BFS and DFS on a general graph — same idea, different frontier (a queue vs a stack).

The Pathfinding on a Grid lesson ran these searches on a grid; here they are on a general graph of nodes and edges, with the frontier data structure shown explicitly. That frontier is the only real difference between the two fundamental traversals.

Pick a start node and run BFS or DFS. Watch the frontier — a queue for BFS, a stack for DFS — and the order nodes get visited.

ABCDEFG
1/15
visited:
queue: [A]

Same skeleton, different container

Both traversals do the same thing: take a node from the frontier, visit it, and add its unvisited neighbors. What changes is which node comes out next:

  • BFS uses a queue (FIFO). It visits everything one edge away, then two edges away, and so on — exploring in layers. On an unweighted graph it finds shortest paths.
  • DFS uses a stack (LIFO) — or equivalently, recursion. It plunges as deep as it can down one branch before backtracking.
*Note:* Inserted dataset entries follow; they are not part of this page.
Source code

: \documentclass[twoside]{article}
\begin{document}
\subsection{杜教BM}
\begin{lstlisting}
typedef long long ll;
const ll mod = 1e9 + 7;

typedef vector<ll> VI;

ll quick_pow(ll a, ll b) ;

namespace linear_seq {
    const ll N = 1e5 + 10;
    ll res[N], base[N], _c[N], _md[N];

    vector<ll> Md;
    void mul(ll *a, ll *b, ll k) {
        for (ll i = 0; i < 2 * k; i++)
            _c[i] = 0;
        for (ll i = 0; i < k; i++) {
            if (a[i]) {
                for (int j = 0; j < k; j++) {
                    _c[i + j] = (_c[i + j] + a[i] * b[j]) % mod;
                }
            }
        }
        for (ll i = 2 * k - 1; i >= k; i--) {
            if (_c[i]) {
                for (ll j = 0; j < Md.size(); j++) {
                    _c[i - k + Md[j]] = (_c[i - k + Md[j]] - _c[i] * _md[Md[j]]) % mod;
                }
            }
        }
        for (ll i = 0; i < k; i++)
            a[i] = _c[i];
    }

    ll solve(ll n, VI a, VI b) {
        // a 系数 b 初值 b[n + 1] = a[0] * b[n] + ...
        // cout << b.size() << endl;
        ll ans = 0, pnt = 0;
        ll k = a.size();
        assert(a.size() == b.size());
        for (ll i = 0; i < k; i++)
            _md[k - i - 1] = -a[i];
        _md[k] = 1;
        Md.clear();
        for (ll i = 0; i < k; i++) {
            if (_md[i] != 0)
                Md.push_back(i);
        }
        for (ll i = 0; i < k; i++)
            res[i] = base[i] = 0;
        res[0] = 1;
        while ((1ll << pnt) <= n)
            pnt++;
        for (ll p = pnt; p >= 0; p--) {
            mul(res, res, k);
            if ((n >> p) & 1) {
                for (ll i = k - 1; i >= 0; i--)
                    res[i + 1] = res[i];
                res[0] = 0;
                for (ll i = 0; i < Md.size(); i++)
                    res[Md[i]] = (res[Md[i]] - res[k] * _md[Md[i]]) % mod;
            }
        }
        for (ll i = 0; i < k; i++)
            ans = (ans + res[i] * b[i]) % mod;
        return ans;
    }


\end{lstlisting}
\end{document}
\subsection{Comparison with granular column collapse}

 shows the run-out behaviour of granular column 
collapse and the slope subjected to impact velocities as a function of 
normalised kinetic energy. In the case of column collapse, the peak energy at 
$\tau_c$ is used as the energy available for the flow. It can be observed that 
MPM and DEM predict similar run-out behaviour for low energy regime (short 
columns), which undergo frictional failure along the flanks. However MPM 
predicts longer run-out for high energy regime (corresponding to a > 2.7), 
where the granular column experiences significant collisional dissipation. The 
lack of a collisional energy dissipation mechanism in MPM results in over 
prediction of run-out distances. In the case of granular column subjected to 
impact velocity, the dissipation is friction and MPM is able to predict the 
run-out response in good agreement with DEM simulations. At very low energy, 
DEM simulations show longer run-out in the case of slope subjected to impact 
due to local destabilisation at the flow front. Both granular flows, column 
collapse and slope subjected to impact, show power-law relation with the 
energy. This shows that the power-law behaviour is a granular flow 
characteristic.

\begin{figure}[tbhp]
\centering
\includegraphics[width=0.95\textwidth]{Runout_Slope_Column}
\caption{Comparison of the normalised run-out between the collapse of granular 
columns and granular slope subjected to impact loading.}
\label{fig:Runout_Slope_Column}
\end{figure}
Swap a queue for a stack and BFS literally becomes DFS.

Visiting once

Each node is marked seen the first time it is reached, so cycles don’t cause infinite loops and every node and edge is processed a constant number of times. With an adjacency list that’s O(V + E) — linear in the size of the graph.

What they’re good for

  • BFS: shortest paths (unweighted), level/distance computations, connected components.
  • DFS: cycle detection, topological sort, finding strongly connected components, maze/backtracking-style exploration.

Takeaways

  • BFS and DFS share one loop; the frontier (queue vs stack) decides the order.
  • BFS explores in layers (shortest paths); DFS dives deep (great for structure).
  • Marking nodes seen keeps traversal at O(V + E) and safe on cyclic graphs.